ObjectiveTo investigate the effectiveness of comprehensive rhinoplasty with autogenous costal cartilage grafting and prosthesis augmentation rhinoplasty in the treatment of secondary nasal deformity with saddle nasal deformity after cleft lip surgery. MethodsThe clinical data of 96 patients with secondary nasal deformity with saddle nasal deformity after cleft lip surgery between September 2008 and January 2019 were retrospectively analyzed. There were 17 males and 79 females with an average age of 25.6 years (range, 17-38 years). Autogenous costal cartilage grafts were used to construct stable nasal tip framework and enhance the strength of alar cartilage. Nasal dorsum prostheses (39 cases of bulge, 45 cases of silicone prosthesis) or autogenous costal cartilage (12 cases) were used for comprehensive rhinoplasty.
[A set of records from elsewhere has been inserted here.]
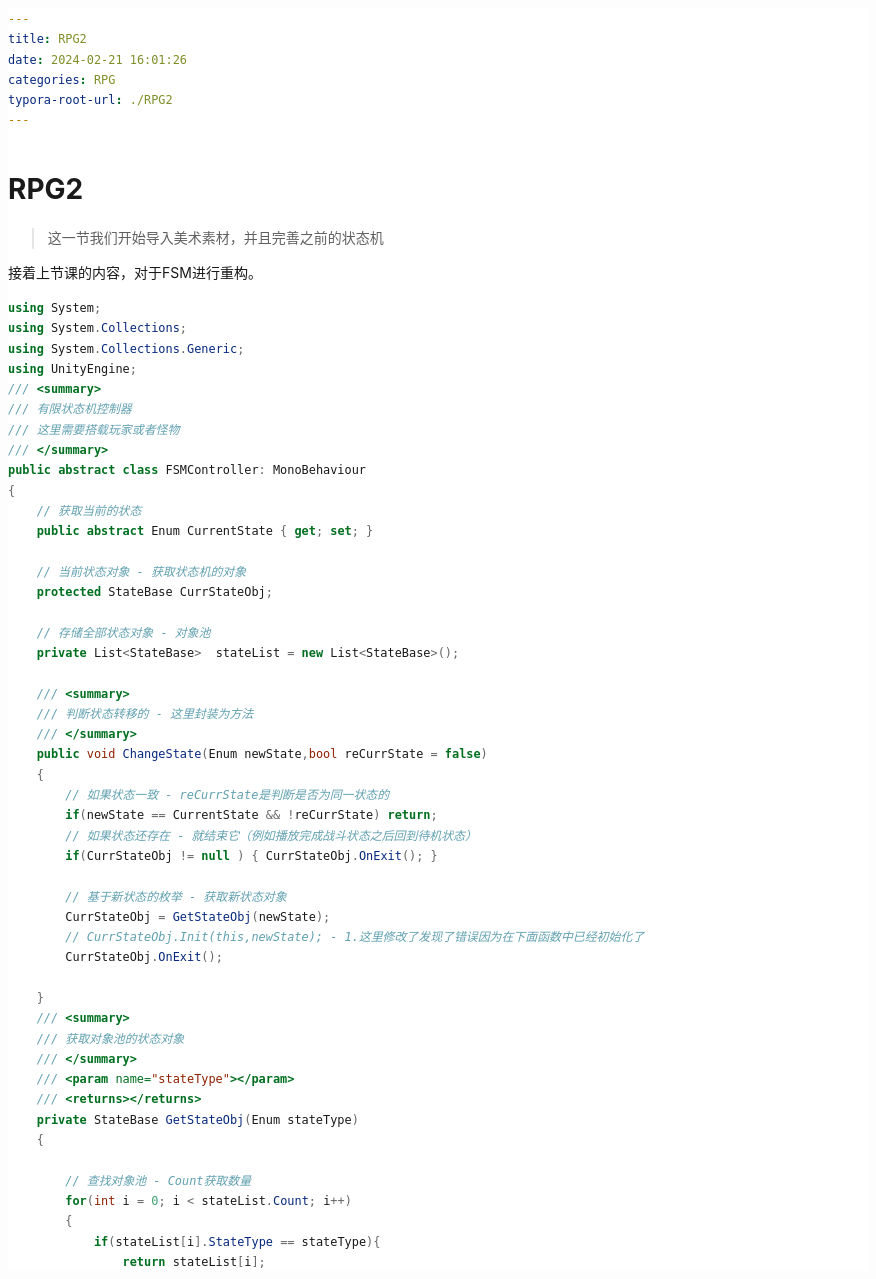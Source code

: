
 ```yaml
---
title: RPG2
date: 2024-02-21 16:01:26
categories: RPG
typora-root-url: ./RPG2
---
```


# RPG2

> 这一节我们开始导入美术素材，并且完善之前的状态机

接着上节课的内容，对于FSM进行重构。

```c#
using System;
using System.Collections;
using System.Collections.Generic;
using UnityEngine;
/// <summary>
/// 有限状态机控制器
/// 这里需要搭载玩家或者怪物
/// </summary>
public abstract class FSMController: MonoBehaviour
{
    // 获取当前的状态
    public abstract Enum CurrentState { get; set; }

    // 当前状态对象 - 获取状态机的对象
    protected StateBase CurrStateObj;

    // 存储全部状态对象 - 对象池
    private List<StateBase>  stateList = new List<StateBase>();

    /// <summary>
    /// 判断状态转移的 - 这里封装为方法
    /// </summary>
    public void ChangeState(Enum newState,bool reCurrState = false)
    {
        // 如果状态一致 - reCurrState是判断是否为同一状态的
        if(newState == CurrentState && !reCurrState) return;
        // 如果状态还存在 - 就结束它（例如播放完成战斗状态之后回到待机状态）
        if(CurrStateObj != null ) { CurrStateObj.OnExit(); }

        // 基于新状态的枚举 - 获取新状态对象
        CurrStateObj = GetStateObj(newState);
        // CurrStateObj.Init(this,newState); - 1.这里修改了发现了错误因为在下面函数中已经初始化了
        CurrStateObj.OnExit();

    }
    /// <summary>
    /// 获取对象池的状态对象
    /// </summary>
    /// <param name="stateType"></param>
    /// <returns></returns>
    private StateBase GetStateObj(Enum stateType)
    {

        // 查找对象池 - Count获取数量
        for(int i = 0; i < stateList.Count; i++)
        {
            if(stateList[i].StateType == stateType){
                return stateList[i];
```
Visual analogue scale (VAS) score was used to evaluate the postoperative satisfaction subjectively, and nasal alar height symmetry index, nasal alar width symmetry index, nasal dorsum central axis deviation angle, and nasal columella deviation angle were calculated to evaluate objectively before and after operation. ResultsAll patients were followed up 6 months to 8 years, with an average of 13.4 months. Nasal septal hematoma occurred in 3 patients after operation, which was improved after local aspiration and nasal pressure packing. Two cases had mild deformation of the rib cartilage graft of the nasal dorsum, one of which had no obvious deviation of the nasal dorsum and was not given special treatment, and one case underwent the cartilage graft of the nasal dorsum removed and replaced with silicone prosthesis. The incisions of the other patients healed by first intention, and there was no complication such as postoperative infection and prosthesis displacement. The nasal alar height symmetry index, nasal alar width symmetry index, nasal dorsum central axis deviation angle, and nasal columella deviation angle significantly improved after operation when compared with preoperative ones (P<0.05). Postoperative subjective satisfaction evaluation reached the level of basic satisfaction or above, and most of them were very satisfied. Conclusion Comprehensive rhinoplasty using autologous rib cartilage grafting to construct a stable nasal tip support, combined with dorsal nasal prosthesis or autologous cartilage implantation, can achieve good effectiveness on secondary nasal deformity with saddle nasal deformity after cleft lip surgery.